The Helsinki pilot for the SAVE ENERGY project consists of two schools, owned by the municipality, which represent different levels of required activities and investments:
- Ala-Malmi school: built in 1965, with an area of 7000 square meters in three buildings, 300 pupils and 50 teachers.
- The Pihkapuisto Lower level School: built in 1989 with a total area of 5100 square meters in a single building, 220 pupils and 25 teachers.

Pihkapuisto school and pupils playing on the school yard.
The key objective in Helsinki pilot schools is to improve energy efficiency of the buildings through the behaviour transformation of pupils, teachers and staff people with the support of the leading edge ICT systems, including real time informations displays and Serious Games. Based on the results achieved at these schools, it is planned to roll out technologies, methodologies and best practices to other schools and public buildings. The energy performance of schools will be improved by demonstrating how intelligent ICT solutions could be used to control the energy costs according to the actual use of the building as well as by motivating the different users (teachers, pupils, technical support personnel, etc.).
The key objectives will be reached:
- by creating greater awareness among the users on the impact of their actions within the building both through better utilization of the existing monitoring and through enabling access to new energy consumption displays with more continuous (or real-time) data
- by demonstrating the impact of selected cost-effective energy efficiency improvements with technical solution that integrates partial IT-solutions and control and management tools (e.g. remote measurement and monitoring through wireless temperature, humidity, occupancy & daylight sensors and controls that are integrated with Building Energy Management System)
- by empowering the users to participate in the energy management of the building e.g. as through advice and experience sharing on energy saving measures on social media networks.

Classroom in Helsinki pilot building
Applying Living Lab methodologies, namely energy audits followed by continous discussions with the users and technical experts, different areas with potential for energy savings have been identified in the schools: lighting and energy consumption in the classrooms, equipments during kitchen operations and usage of computers in computer science classrooms just to name a few. All these have a high impact on the overall energy consumption.
Helsinki Technical Solution
The Helsinki pilot technical solution is based on an integated solution using sensing equipment from Kyab, and wireless and networking equipment from Dunkkis and Meshworks.
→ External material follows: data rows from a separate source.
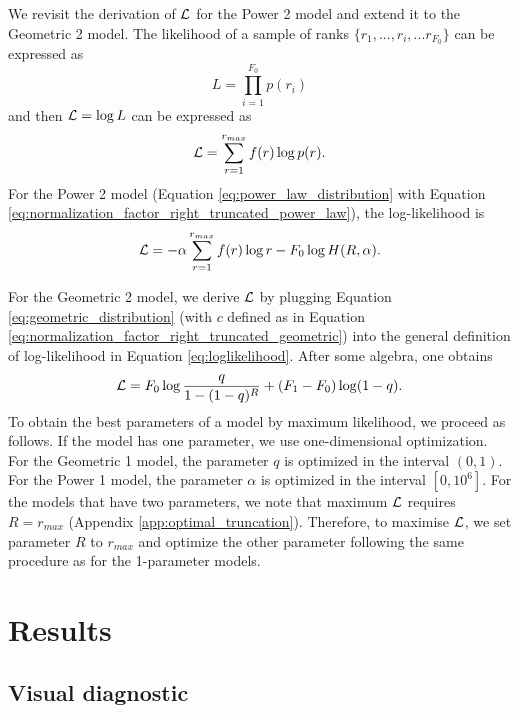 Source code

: \documentclass[USenglish]{article}
\newcommand{\loglikelihood}{{\cal L}}
\begin{document}
We revisit the derivation of $\loglikelihood$ for the Power 2 model
\iftoggle{anonymous}{{\bf(author, year)}}
{\citep{Baixeries2012c}} 
and extend it to the Geometric 2 model. 
The likelihood of a sample of ranks $\{r_1,...,r_i,...r_{F_0}\}$ can be expressed as
\begin{equation}
L = \prod_{i=1}^{F_0} p(r_i)
\label{eq:likelihood}
\end{equation} 
and then $\loglikelihood = \log L$ can be expressed as 
\begin{equation}
\loglikelihood = \sum_{r=1}^{r_{max}} f(r) \log p(r).
\label{eq:loglikelihood}
\end{equation}
For the Power 2 model (Equation \ref{eq:power_law_distribution} with Equation \ref{eq:normalization_factor_right_truncated_power_law}), the log-likelihood is
\begin{equation}
\loglikelihood = - \alpha \sum_{r=1}^{r_{max}}f(r) \log r - F_0 \log H(R, \alpha).
\label{eq:loglikelihood_power_2}
\end{equation}

For the Geometric 2 model, we derive $\loglikelihood$ by plugging Equation \ref{eq:geometric_distribution} (with $c$ defined as in Equation \ref{eq:normalization_factor_right_truncated_geometric}) into the general definition of log-likelihood in Equation \ref{eq:loglikelihood}. After some algebra, one obtains
\begin{equation}
\loglikelihood = F_0 \log \frac{q}{1 - (1 - q)^R} + (F_1 - F_0)\log(1-q).
\label{eq:loglikelihood_geometric_2}
\end{equation}
To obtain the best parameters of a model by maximum likelihood, we proceed as follows. If the model has one parameter, we use one-dimensional optimization. For the Geometric 1 model, the parameter $q$ is optimized in the interval $(0,1)$. For the Power 1 model, the parameter $\alpha$ is optimized in the interval $[0,10^6]$. For the models that have two parameters, we note that maximum $\loglikelihood$ requires $R = r_{max}$ (Appendix \ref{app:optimal_truncation}). Therefore, to maximise $\loglikelihood$, we set parameter $R$ to $r_{max}$ and optimize the other parameter following the same procedure as for the 1-parameter models.

\section{Results}

\subsection{Visual diagnostic}
\end{document}
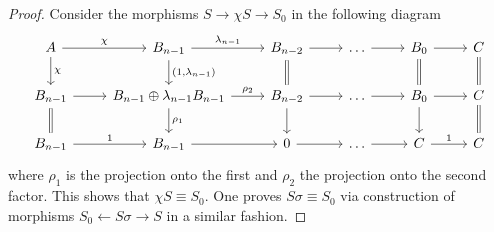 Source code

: \begin{proof}
Consider the morphisms $S \to \chi S \to S_0$ in the following diagram
\begin{equation*}
\begin{tikzcd}
A \arrow{r}{\chi} \arrow{d}{\chi} &
B_{n-1} \arrow{r}{\lambda_{n-1}}\arrow{d}{(1,\lambda_{n-1})} &
B_{n-2} \arrow{r}\arrow[d,equal] &
\dots \arrow{r} & 
B_0 \arrow{r} \arrow[d,equal]& 
C  \arrow[d,equal]
\\ 
B_{n-1} \arrow{r} \arrow[d, equal] &
B_{n-1} \oplus \lambda_{n-1} B_{n-1} \arrow{r}{\rho_2}\arrow{d}{\rho_1} &
B_{n-2} \arrow{r}\arrow{d} &
\dots \arrow{r} & 
B_0 \arrow{r} \arrow{d}& 
C  \arrow[d,equal]
\\
B_{n-1} \arrow{r}{1} & 
B_{n-1} \arrow{r} & 
0 \arrow{r} &
\dots \arrow{r} &
C \arrow{r}{1} & 
C 
\end{tikzcd}
\end{equation*}
where $\rho_1$ is the projection onto the first and $\rho_2$ the projection onto the second factor.
This shows that $\chi S \equiv S_0$.
One proves $S\sigma \equiv S_0$ via construction of morphisms $S_0 \leftarrow S\sigma \to S$ in a similar fashion.
\end{proof}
The virtual server located in Metropolia UAS collects all measurements data from both schools:
- Energy (heat, electricity and water) consumption and some HVAC measurements from the existing Building Management Systems
- Intelligent wireless sensor networks (each including 17 sensor modules) measuring temperature, moisture, luminance and CO2. Furthermore all main electricity consumptions are measured with total of 73 measurement points.
- Wireless sensors from Dunkkis gateways using the public ASUS routers are used at the gyms.

System architechture diagram
The system is using local LCD displays to generate sophisticated, still user-friendly information displays targeting the different user groups in real time. Additionally, local server located at Metropolia UAS forwards the validated information into the ISA central server to be consumed by the end-user services, namely Serious Games.